Rose-root (Sedum roseum), clinging to the steep, deep edges of a GLOUP (basically a huge pit in the cliff due to the lower strata caving in). I have rose-root in the garden and sell it, but have never seen it in the wild before.

The same is true of Scots Lovage,, which I was thrilled to find sprouting freely on the shingle beach below the campsite. It was delicious – stronger in flavour than my garden specimen. Annoying how it obviously seeds itself merrily on a stony beach, but can I get the seeds from mine to germinate?

And on the same beach, one I’d only ever seen in books, the Oysterplant (Mertensia). With blue-grey, succulent leaves, and azure blue flowers, this member of the borage family is rare in the wild, and you wouldn’t dream of picking very much of it even though it was plentiful on this beach. It is absolutely beautiful. It is so named because the leaves are said to taste of oysters. I love oysters, as you’ve heard, and if you’ve never had one, imagine a taste that is the smell and lazy feel of dipping in rock pools on a clean coast on a warm, summer’s day. A plant that tastes like that?

Be assured, the Oysterplant really does!

The wildest thing I saw in Orkney was coming back from Eday to Kirkwall on the ferry. It was a hot, sunny evening, the sea calm and sparkling. I stood on deck and shut my eyes, just enjoying the sunshine and the peace and sea-smells. When I opened them, a minke whale surfaced and went down, up a few more times, then gone. I’d never seen a whale before. What can you say. It was magic.

Wickedly Wild Strawberries

9 Jul

With so much fresh food coming out of the vegetable and fruit garden just now, there’s hardly time, let alone need, to forage for anything wild. It’s been hot and dry, so I’m not expecting much in the way of more fungi, but this week we’ve had a couple of downpours, so I must go and check out the woods soon.
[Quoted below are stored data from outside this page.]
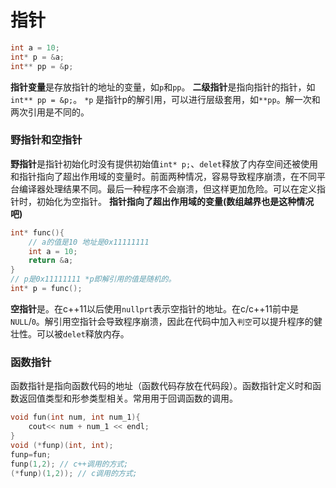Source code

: # 指针

```cpp
int a = 10;
int* p = &a;
int** pp = &p; 
```

**指针变量**是存放指针的地址的变量，如`p`和`pp`。
**二级指针**是指向指针的指针，如`int** pp = &p;`。
`*p` 是指针p的解引用，可以进行层级套用，如`**pp`。解一次和两次引用是不同的。

### 野指针和空指针

**野指针**是指针初始化时没有提供初始值`int* p;`、`delet`释放了内存空间还被使用和指针指向了超出作用域的变量时。前面两种情况，容易导致程序崩溃，在不同平台编译器处理结果不同。最后一种程序不会崩溃，但这样更加危险。可以在定义指针时，初始化为空指针。
**指针指向了超出作用域的变量(数组越界也是这种情况吧)**
```cpp
int* func(){
    // a的值是10 地址是0x11111111
    int a = 10;
    return &a;
}
// p是0x11111111 *p即解引用的值是随机的。
int* p = func();
```

**空指针**是。在c++11以后使用`nullprt`表示空指针的地址。在c/c++11前中是`NULL`/`0`。解引用空指针会导致程序崩溃，因此在代码中加入`判空`可以提升程序的健壮性。可以被`delet`释放内存。

### 函数指针

函数指针是指向函数代码的地址（函数代码存放在代码段）。函数指针定义时和函数返回值类型和形参类型相关。常用用于回调函数的调用。
```cpp
void fun(int num, int num_1){
    cout<< num + num_1 << endl;
}
void (*funp)(int, int);
funp=fun;
funp(1,2); // c++调用的方式;
(*funp)(1,2)); // c调用的方式;
```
I don’t have to wander far for one wild food mainstay, the wild strawberry, which starts in June and continues right through to the autumn. Andrew had one plant – one! – in his latest abortive attempt at a rock garden by the front door and from there it has smothered the alpines, flowed freely along the cracks in the paving, inserted itself at the base of the wall and marched off down the path towards the gate.

(I digress, but, much as we love alpine plants and admire them,  people like us shouldn’t be allowed to own them. Any plant so lacking in thuggish attributes doesn’t stand a prayer in our garden, given our predilection for rampant weeds like variegated ground elder and croppable monsters like Burdock and Bistort. And after all, there are some excellent botanic gardens and plant collections around here where we can visit happy alpines that are cared for as they deserve.)

So the wild strawberries hold sway, and we share them with a number of birds, for there are enough for us all. (Although I have to say the sheer greed of our resident blackbird is awe-inspiring. He pigs so many of our raspberries and blackcurrants sometimes he is seriously challenged when it comes to flying off and just squats still all day in a feathery-bothered heap under the bushes.)  I sprinkle them liberally over my breakfast cereal, make wild strawberry smoothies, muffins and any number of desserts. Gathering enough for a decent batch of jam or wine would be possible, but so far I haven’t had the patience! The fruits are small, but packed with flavour. We’re also gathering wild bilberries, or blaeberries, now – these are incomparable, messy and tasy, and make excellent jam. Maybe I’ll try a mix of the two.

I gathered the last of the elderflowers today and made another batch of cordial. Maybe it’s the recession making me act like there’s rationing and making me horde food, but, well, we gave one bottle of cordial away and there are only two more in the freezer…. Three weeks till the elderflower champagne is ready – I’m looking forward to that!